**PROMPT:** Only the images are to be dropped; the records themselves must be repeated exactly.

**Source texts of formatted documents:**
%%
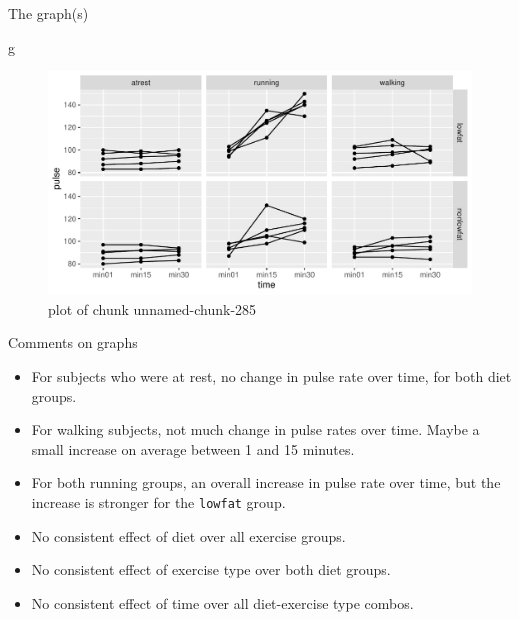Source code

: \documentclass[ignorenonframetext,]{beamer}
\newenvironment{Shaded}{\begin{snugshade}}{\end{snugshade}}
\newcommand{\NormalTok}[1]{#1}
\begin{document}
\begin{frame}[fragile]{The graph(s)}
\protect\hypertarget{the-graphs}{}

\begin{Shaded}
\begin{Highlighting}[]
\NormalTok{g}
\end{Highlighting}
\end{Shaded}

\begin{figure}
\centering
\includegraphics{figure/unnamed-chunk-285-1.pdf}
\caption{plot of chunk unnamed-chunk-285}
\end{figure}

\end{frame}

\begin{frame}[fragile]{Comments on graphs}
\protect\hypertarget{comments-on-graphs}{}

\begin{itemize}
\item
  For subjects who were at rest, no change in pulse rate over time, for
  both diet groups.
\item
  For walking subjects, not much change in pulse rates over time. Maybe
  a small increase on average between 1 and 15 minutes.
\item
  For both running groups, an overall increase in pulse rate over time,
  but the increase is stronger for the \texttt{lowfat} group.
\item
  No consistent effect of diet over all exercise groups.
\item
  No consistent effect of exercise type over both diet groups.
\item
  No consistent effect of time over all diet-exercise type combos.
\end{itemize}

\end{frame}
\end{document}
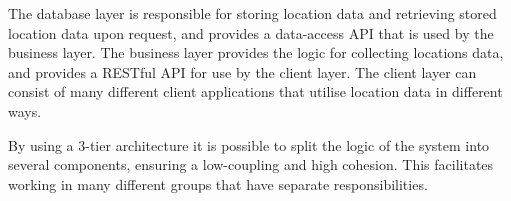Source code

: The database layer is responsible for storing location data and retrieving stored location data upon request, and provides a data-access API that is used by the business layer. The business layer provides the logic for collecting locations data, and provides a RESTful API for use by the client layer. The client layer can consist of many different client applications that utilise location data in different ways.

By using a 3-tier architecture it is possible to split the logic of the system into several components, ensuring a low-coupling and high cohesion. This facilitates working in many different groups that have separate responsibilities.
%%
**WRITTEN RESPONSE:**
Source code

: \documentclass[ignorenonframetext,]{beamer}
\newenvironment{Shaded}{\begin{snugshade}}{\end{snugshade}}
\newcommand{\NormalTok}[1]{#1}
\begin{document}
\begin{frame}[fragile]{The graph(s)}
\protect\hypertarget{the-graphs}{}

\begin{Shaded}
\begin{Highlighting}[]
\NormalTok{g}
\end{Highlighting}
\end{Shaded}

\begin{figure}
\centering
\includegraphics{figure/unnamed-chunk-285-1.pdf}
\caption{plot of chunk unnamed-chunk-285}
\end{figure}

\end{frame}

\begin{frame}[fragile]{Comments on graphs}
\protect\hypertarget{comments-on-graphs}{}

\begin{itemize}
\item
  For subjects who were at rest, no change in pulse rate over time, for
  both diet groups.
\item
  For walking subjects, not much change in pulse rates over time. Maybe
  a small increase on average between 1 and 15 minutes.
\item
  For both running groups, an overall increase in pulse rate over time,
  but the increase is stronger for the \texttt{lowfat} group.
\item
  No consistent effect of diet over all exercise groups.
\item
  No consistent effect of exercise type over both diet groups.
\item
  No consistent effect of time over all diet-exercise type combos.
\end{itemize}

\end{frame}
\end{document}
Source code

: The database layer is responsible for storing location data and retrieving stored location data upon request, and provides a data-access API that is used by the business layer. The business layer provides the logic for collecting locations data, and provides a RESTful API for use by the client layer. The client layer can consist of many different client applications that utilise location data in different ways.

By using a 3-tier architecture it is possible to split the logic of the system into several components, ensuring a low-coupling and high cohesion. This facilitates working in many different groups that have separate responsibilities.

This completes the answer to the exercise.